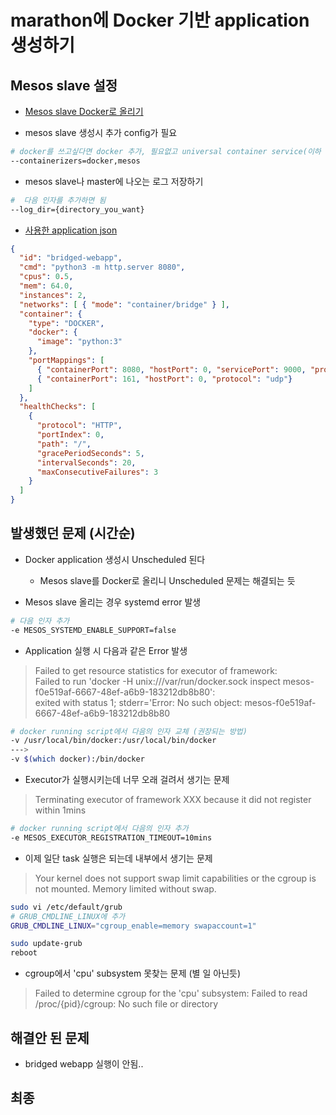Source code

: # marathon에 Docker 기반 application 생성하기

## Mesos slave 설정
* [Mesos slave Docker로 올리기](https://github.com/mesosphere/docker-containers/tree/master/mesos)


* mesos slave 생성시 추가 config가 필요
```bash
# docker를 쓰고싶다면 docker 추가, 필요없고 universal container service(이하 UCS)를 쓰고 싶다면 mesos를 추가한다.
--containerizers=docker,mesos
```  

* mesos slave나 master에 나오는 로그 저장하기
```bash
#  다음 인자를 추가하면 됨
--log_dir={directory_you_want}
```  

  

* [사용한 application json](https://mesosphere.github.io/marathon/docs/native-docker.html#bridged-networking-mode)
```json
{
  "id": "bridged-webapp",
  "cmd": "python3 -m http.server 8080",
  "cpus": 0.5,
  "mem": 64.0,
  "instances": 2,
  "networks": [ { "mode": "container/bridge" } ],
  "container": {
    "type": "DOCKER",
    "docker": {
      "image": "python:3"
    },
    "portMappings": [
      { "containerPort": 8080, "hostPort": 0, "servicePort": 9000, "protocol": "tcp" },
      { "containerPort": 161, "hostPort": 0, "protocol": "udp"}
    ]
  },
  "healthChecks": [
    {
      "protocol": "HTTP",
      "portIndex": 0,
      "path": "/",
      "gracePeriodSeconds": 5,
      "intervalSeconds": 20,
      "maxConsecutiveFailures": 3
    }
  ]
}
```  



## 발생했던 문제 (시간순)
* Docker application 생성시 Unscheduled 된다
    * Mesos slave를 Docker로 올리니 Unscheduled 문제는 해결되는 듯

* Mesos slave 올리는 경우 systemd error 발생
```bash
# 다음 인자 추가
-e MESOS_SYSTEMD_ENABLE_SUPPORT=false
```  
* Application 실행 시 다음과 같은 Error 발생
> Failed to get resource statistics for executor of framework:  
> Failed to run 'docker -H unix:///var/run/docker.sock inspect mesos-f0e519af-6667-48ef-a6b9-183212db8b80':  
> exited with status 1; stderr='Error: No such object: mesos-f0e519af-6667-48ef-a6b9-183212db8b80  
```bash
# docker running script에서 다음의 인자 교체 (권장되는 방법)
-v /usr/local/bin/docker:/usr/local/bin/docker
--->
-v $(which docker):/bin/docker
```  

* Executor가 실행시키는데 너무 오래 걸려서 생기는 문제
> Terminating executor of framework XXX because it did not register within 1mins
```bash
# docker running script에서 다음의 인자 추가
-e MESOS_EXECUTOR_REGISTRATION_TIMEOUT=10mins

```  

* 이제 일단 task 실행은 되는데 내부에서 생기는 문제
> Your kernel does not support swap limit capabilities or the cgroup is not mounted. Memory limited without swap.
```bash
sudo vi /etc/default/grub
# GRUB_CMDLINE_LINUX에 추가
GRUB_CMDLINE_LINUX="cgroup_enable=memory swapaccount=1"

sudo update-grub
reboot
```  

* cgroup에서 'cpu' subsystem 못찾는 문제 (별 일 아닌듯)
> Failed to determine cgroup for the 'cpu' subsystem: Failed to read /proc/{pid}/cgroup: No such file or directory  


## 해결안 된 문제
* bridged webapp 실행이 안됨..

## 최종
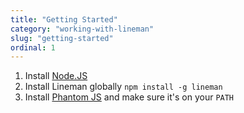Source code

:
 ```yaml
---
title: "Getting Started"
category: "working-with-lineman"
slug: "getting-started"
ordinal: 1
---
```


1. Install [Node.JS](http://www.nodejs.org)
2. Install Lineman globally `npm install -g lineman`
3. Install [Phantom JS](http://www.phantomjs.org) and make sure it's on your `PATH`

--

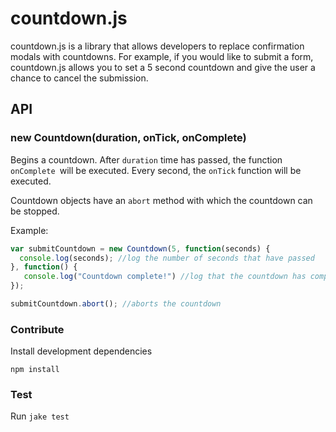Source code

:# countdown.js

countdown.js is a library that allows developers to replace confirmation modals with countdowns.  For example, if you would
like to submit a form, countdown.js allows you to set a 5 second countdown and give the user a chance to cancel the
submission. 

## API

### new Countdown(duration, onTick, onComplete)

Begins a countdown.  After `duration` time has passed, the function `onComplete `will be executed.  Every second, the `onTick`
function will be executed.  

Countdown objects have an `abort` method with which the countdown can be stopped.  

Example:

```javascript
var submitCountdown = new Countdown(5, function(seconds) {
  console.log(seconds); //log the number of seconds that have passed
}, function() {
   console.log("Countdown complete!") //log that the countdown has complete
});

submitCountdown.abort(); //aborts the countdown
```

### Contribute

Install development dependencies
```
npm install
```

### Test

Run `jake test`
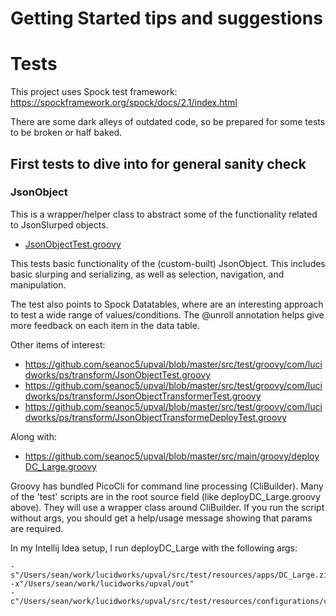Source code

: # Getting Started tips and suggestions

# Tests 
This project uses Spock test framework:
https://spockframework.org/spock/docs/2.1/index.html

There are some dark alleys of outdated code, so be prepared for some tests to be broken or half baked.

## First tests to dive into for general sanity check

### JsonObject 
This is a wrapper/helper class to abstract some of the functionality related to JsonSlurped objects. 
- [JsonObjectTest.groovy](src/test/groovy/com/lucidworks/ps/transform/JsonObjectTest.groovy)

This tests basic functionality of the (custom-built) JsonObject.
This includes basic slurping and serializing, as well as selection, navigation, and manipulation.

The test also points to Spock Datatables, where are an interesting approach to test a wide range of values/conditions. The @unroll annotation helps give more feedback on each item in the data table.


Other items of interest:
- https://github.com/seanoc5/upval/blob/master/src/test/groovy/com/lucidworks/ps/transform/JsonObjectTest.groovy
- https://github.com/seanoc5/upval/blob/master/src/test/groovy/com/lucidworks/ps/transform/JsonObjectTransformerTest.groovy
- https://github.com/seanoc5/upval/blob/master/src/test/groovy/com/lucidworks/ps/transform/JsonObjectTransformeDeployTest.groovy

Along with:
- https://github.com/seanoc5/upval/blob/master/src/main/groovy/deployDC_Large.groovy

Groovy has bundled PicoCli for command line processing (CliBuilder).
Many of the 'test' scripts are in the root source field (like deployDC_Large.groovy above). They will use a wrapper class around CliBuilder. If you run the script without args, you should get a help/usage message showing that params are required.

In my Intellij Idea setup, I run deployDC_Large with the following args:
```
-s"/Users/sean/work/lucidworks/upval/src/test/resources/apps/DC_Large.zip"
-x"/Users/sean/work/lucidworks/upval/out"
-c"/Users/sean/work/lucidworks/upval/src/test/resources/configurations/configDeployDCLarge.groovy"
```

* * *

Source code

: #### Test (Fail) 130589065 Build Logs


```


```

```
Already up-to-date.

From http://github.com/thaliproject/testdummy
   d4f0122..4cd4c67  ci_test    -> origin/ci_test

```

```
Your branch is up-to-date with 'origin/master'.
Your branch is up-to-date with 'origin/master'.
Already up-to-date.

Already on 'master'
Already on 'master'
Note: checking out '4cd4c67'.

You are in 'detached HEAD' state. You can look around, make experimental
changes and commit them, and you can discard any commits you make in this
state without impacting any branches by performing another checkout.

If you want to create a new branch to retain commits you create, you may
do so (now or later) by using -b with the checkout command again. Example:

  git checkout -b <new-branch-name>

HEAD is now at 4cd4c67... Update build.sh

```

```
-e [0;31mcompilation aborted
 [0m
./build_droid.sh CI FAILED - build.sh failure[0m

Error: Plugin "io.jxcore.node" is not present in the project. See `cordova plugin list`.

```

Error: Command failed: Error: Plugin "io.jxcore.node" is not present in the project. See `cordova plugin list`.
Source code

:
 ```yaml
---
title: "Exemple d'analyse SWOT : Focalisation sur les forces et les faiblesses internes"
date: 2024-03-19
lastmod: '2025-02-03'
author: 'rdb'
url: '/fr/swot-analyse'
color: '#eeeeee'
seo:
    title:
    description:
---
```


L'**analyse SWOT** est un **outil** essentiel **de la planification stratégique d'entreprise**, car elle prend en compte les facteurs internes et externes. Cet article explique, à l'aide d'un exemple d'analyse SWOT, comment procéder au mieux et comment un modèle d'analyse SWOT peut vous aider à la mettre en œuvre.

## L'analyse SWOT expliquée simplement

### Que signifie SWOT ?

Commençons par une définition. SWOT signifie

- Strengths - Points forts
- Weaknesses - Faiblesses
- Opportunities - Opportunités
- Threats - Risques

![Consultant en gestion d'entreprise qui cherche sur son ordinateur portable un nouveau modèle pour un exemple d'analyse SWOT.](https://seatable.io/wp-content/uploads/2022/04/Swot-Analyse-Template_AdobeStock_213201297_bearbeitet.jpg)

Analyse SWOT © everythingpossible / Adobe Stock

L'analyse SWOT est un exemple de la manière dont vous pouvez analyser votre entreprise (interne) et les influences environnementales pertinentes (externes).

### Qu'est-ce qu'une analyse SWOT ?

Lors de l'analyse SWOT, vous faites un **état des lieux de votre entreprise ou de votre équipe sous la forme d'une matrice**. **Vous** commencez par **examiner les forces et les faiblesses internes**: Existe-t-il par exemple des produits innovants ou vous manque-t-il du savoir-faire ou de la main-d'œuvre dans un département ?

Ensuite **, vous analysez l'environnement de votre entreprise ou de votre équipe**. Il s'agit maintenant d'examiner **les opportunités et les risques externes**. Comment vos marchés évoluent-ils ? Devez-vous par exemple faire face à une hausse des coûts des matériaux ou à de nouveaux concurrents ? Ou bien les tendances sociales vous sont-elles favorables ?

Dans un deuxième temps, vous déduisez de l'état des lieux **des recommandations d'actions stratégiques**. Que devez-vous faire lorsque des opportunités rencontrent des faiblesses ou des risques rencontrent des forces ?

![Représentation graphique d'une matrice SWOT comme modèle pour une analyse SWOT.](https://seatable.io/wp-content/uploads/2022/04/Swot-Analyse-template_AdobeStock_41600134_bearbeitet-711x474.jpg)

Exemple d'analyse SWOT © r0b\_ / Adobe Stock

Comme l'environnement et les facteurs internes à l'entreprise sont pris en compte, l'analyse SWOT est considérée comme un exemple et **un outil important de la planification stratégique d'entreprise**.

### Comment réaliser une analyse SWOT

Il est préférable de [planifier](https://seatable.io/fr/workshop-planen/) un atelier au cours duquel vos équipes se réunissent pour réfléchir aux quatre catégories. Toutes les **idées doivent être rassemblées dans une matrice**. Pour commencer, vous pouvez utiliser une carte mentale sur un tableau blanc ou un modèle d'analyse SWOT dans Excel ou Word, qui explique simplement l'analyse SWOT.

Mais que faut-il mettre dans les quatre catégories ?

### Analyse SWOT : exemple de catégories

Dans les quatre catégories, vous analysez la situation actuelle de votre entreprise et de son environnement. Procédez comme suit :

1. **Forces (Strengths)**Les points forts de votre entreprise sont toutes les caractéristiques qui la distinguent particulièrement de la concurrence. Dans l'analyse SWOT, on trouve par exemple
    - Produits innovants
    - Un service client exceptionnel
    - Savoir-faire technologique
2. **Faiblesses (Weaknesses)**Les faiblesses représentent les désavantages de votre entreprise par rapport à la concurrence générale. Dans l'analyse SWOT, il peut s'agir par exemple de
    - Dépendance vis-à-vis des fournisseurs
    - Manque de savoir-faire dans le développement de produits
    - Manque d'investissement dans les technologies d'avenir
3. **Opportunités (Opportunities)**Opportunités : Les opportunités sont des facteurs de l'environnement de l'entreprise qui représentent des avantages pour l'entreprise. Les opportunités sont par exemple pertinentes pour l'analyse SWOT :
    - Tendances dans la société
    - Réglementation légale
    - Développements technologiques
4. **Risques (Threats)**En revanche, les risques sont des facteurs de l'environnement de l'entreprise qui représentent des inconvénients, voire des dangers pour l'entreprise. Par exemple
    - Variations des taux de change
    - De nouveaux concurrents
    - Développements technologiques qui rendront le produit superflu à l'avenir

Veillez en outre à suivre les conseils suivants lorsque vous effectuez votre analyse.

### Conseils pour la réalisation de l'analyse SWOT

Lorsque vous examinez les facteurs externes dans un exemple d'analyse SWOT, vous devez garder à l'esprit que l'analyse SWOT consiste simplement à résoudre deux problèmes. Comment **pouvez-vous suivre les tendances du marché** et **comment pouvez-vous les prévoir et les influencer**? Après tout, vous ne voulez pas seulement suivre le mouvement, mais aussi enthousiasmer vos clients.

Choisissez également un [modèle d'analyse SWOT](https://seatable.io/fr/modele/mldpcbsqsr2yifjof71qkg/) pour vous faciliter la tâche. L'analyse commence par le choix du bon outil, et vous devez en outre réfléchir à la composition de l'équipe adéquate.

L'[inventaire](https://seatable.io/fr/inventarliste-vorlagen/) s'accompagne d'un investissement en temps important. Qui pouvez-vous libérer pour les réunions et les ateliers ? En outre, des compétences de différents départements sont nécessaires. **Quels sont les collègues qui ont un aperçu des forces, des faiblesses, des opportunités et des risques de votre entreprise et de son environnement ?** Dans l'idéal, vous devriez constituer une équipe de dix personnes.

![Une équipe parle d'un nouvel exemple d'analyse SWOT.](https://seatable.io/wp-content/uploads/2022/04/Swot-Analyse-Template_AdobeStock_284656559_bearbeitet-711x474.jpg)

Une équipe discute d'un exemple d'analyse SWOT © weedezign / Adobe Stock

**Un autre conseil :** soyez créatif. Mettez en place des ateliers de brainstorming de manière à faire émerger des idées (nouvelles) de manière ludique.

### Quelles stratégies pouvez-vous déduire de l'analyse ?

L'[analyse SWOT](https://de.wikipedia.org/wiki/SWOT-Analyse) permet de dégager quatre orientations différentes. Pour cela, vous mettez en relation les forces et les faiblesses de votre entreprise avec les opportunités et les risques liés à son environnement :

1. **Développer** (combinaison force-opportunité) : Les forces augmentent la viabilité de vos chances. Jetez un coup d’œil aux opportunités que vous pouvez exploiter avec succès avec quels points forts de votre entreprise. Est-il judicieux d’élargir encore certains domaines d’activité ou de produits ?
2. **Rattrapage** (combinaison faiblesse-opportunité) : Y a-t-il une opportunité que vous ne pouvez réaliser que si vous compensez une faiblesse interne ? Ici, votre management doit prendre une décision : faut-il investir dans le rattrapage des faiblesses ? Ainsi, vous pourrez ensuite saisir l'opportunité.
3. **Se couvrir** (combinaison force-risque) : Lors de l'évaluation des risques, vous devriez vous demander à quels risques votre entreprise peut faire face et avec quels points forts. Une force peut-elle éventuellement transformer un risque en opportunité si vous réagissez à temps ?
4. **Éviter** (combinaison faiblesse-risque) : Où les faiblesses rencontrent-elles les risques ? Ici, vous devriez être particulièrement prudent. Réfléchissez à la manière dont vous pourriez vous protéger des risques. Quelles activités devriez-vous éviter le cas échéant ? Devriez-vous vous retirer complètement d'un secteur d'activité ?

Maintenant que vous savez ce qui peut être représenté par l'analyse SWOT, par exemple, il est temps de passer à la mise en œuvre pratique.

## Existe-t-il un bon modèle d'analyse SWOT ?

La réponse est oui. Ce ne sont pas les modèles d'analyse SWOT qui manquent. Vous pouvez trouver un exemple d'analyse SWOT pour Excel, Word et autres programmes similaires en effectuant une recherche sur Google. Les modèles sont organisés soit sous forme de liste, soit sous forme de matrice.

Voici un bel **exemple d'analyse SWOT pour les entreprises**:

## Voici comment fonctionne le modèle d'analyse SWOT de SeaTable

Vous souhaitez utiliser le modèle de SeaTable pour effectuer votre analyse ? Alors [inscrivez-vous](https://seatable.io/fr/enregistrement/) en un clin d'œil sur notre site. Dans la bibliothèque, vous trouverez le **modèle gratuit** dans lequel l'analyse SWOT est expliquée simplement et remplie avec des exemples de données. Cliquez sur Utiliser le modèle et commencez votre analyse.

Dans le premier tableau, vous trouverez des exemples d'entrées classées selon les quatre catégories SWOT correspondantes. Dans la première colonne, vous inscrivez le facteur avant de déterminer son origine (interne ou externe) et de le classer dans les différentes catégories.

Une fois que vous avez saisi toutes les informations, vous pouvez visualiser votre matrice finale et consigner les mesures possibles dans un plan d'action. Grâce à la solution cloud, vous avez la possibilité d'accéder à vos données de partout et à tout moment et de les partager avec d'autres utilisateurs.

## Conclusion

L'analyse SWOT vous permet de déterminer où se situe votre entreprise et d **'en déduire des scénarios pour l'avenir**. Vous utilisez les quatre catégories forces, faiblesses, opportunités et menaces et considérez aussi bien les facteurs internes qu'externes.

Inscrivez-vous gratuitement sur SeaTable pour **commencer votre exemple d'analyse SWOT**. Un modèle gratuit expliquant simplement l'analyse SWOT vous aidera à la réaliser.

◆ **ABOUT THIS TASK**:
Restate word for word the entries above, starting at the line with "SWOT](https://de.wikipedia.org/wiki/SWOT-Analyse) permet de" and ending at the line with "3. **Se couvrir**", inclusive, and no others.

◆ **ANSWER TO THE EXERCISE**:
L'[analyse SWOT](https://de.wikipedia.org/wiki/SWOT-Analyse) permet de dégager quatre orientations différentes. Pour cela, vous mettez en relation les forces et les faiblesses de votre entreprise avec les opportunités et les risques liés à son environnement :

1. **Développer** (combinaison force-opportunité) : Les forces augmentent la viabilité de vos chances. Jetez un coup d’œil aux opportunités que vous pouvez exploiter avec succès avec quels points forts de votre entreprise. Est-il judicieux d’élargir encore certains domaines d’activité ou de produits ?
2. **Rattrapage** (combinaison faiblesse-opportunité) : Y a-t-il une opportunité que vous ne pouvez réaliser que si vous compensez une faiblesse interne ? Ici, votre management doit prendre une décision : faut-il investir dans le rattrapage des faiblesses ? Ainsi, vous pourrez ensuite saisir l'opportunité.
3. **Se couvrir** (combinaison force-risque) : Lors de l'évaluation des risques, vous devriez vous demander à quels risques votre entreprise peut faire face et avec quels points forts. Une force peut-elle éventuellement transformer un risque en opportunité si vous réagissez à temps ?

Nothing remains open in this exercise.